* _RECORDED INFORMATION_:
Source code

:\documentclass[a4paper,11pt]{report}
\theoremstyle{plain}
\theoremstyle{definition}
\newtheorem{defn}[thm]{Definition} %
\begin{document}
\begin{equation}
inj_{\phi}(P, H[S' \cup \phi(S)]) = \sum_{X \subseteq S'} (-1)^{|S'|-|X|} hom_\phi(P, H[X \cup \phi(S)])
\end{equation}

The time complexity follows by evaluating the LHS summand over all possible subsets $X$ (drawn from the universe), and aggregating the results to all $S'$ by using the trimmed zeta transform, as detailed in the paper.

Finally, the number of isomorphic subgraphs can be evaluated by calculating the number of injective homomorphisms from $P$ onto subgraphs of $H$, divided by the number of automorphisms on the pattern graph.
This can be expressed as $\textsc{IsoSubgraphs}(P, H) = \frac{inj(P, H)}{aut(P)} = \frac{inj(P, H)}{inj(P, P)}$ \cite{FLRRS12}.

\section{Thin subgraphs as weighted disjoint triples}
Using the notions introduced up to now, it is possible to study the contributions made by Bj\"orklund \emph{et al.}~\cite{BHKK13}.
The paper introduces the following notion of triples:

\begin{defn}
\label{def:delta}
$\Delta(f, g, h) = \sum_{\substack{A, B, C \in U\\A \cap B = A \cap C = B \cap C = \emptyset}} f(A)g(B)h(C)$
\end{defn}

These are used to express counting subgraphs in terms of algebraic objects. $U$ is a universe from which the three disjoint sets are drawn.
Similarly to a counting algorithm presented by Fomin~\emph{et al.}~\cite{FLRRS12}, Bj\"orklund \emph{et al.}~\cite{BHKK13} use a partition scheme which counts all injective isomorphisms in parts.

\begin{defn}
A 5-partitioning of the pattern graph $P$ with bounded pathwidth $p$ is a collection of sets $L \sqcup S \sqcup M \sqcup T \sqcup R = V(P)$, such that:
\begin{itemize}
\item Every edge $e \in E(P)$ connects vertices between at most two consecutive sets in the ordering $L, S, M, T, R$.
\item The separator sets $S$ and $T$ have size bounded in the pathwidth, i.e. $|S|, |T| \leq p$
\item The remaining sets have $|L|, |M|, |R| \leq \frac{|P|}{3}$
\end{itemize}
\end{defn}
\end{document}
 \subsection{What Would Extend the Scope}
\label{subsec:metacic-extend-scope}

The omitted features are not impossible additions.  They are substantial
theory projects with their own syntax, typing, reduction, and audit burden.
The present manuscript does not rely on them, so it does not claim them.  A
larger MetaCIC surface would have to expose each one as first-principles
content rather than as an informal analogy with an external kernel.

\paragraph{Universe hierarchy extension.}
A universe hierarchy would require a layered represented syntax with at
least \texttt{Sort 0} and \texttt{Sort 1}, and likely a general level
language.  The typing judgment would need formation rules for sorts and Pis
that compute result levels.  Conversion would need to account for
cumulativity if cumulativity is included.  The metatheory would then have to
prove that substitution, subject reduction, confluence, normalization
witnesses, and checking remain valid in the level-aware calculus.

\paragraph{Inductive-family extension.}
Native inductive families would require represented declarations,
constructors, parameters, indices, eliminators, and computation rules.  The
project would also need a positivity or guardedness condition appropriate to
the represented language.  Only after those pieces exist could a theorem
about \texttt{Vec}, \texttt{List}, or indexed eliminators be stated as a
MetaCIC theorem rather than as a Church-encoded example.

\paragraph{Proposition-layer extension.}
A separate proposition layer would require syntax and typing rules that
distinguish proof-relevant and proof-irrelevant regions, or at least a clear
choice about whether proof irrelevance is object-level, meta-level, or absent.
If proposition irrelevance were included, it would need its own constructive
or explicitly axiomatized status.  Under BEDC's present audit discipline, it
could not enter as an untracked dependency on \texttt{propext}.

* _WHAT YOU NEED TO DO_:
Output every line of the data again, exactly.

* _RESULT OF THE TASK_:
Source code

:\documentclass[a4paper,11pt]{report}
\theoremstyle{plain}
\theoremstyle{definition}
\newtheorem{defn}[thm]{Definition} %
\begin{document}
\begin{equation}
inj_{\phi}(P, H[S' \cup \phi(S)]) = \sum_{X \subseteq S'} (-1)^{|S'|-|X|} hom_\phi(P, H[X \cup \phi(S)])
\end{equation}

The time complexity follows by evaluating the LHS summand over all possible subsets $X$ (drawn from the universe), and aggregating the results to all $S'$ by using the trimmed zeta transform, as detailed in the paper.

Finally, the number of isomorphic subgraphs can be evaluated by calculating the number of injective homomorphisms from $P$ onto subgraphs of $H$, divided by the number of automorphisms on the pattern graph.
This can be expressed as $\textsc{IsoSubgraphs}(P, H) = \frac{inj(P, H)}{aut(P)} = \frac{inj(P, H)}{inj(P, P)}$ \cite{FLRRS12}.

\section{Thin subgraphs as weighted disjoint triples}
Using the notions introduced up to now, it is possible to study the contributions made by Bj\"orklund \emph{et al.}~\cite{BHKK13}.
The paper introduces the following notion of triples:

\begin{defn}
\label{def:delta}
$\Delta(f, g, h) = \sum_{\substack{A, B, C \in U\\A \cap B = A \cap C = B \cap C = \emptyset}} f(A)g(B)h(C)$
\end{defn}

These are used to express counting subgraphs in terms of algebraic objects. $U$ is a universe from which the three disjoint sets are drawn.
Similarly to a counting algorithm presented by Fomin~\emph{et al.}~\cite{FLRRS12}, Bj\"orklund \emph{et al.}~\cite{BHKK13} use a partition scheme which counts all injective isomorphisms in parts.

\begin{defn}
A 5-partitioning of the pattern graph $P$ with bounded pathwidth $p$ is a collection of sets $L \sqcup S \sqcup M \sqcup T \sqcup R = V(P)$, such that:
\begin{itemize}
\item Every edge $e \in E(P)$ connects vertices between at most two consecutive sets in the ordering $L, S, M, T, R$.
\item The separator sets $S$ and $T$ have size bounded in the pathwidth, i.e. $|S|, |T| \leq p$
\item The remaining sets have $|L|, |M|, |R| \leq \frac{|P|}{3}$
\end{itemize}
\end{defn}
\end{document}
 \subsection{What Would Extend the Scope}
\label{subsec:metacic-extend-scope}

The omitted features are not impossible additions.  They are substantial
theory projects with their own syntax, typing, reduction, and audit burden.
The present manuscript does not rely on them, so it does not claim them.  A
larger MetaCIC surface would have to expose each one as first-principles
content rather than as an informal analogy with an external kernel.

\paragraph{Universe hierarchy extension.}
A universe hierarchy would require a layered represented syntax with at
least \texttt{Sort 0} and \texttt{Sort 1}, and likely a general level
language.  The typing judgment would need formation rules for sorts and Pis
that compute result levels.  Conversion would need to account for
cumulativity if cumulativity is included.  The metatheory would then have to
prove that substitution, subject reduction, confluence, normalization
witnesses, and checking remain valid in the level-aware calculus.

\paragraph{Inductive-family extension.}
Native inductive families would require represented declarations,
constructors, parameters, indices, eliminators, and computation rules.  The
project would also need a positivity or guardedness condition appropriate to
the represented language.  Only after those pieces exist could a theorem
about \texttt{Vec}, \texttt{List}, or indexed eliminators be stated as a
MetaCIC theorem rather than as a Church-encoded example.

\paragraph{Proposition-layer extension.}
A separate proposition layer would require syntax and typing rules that
distinguish proof-relevant and proof-irrelevant regions, or at least a clear
choice about whether proof irrelevance is object-level, meta-level, or absent.
If proposition irrelevance were included, it would need its own constructive
or explicitly axiomatized status.  Under BEDC's present audit discipline, it
could not enter as an untracked dependency on \texttt{propext}.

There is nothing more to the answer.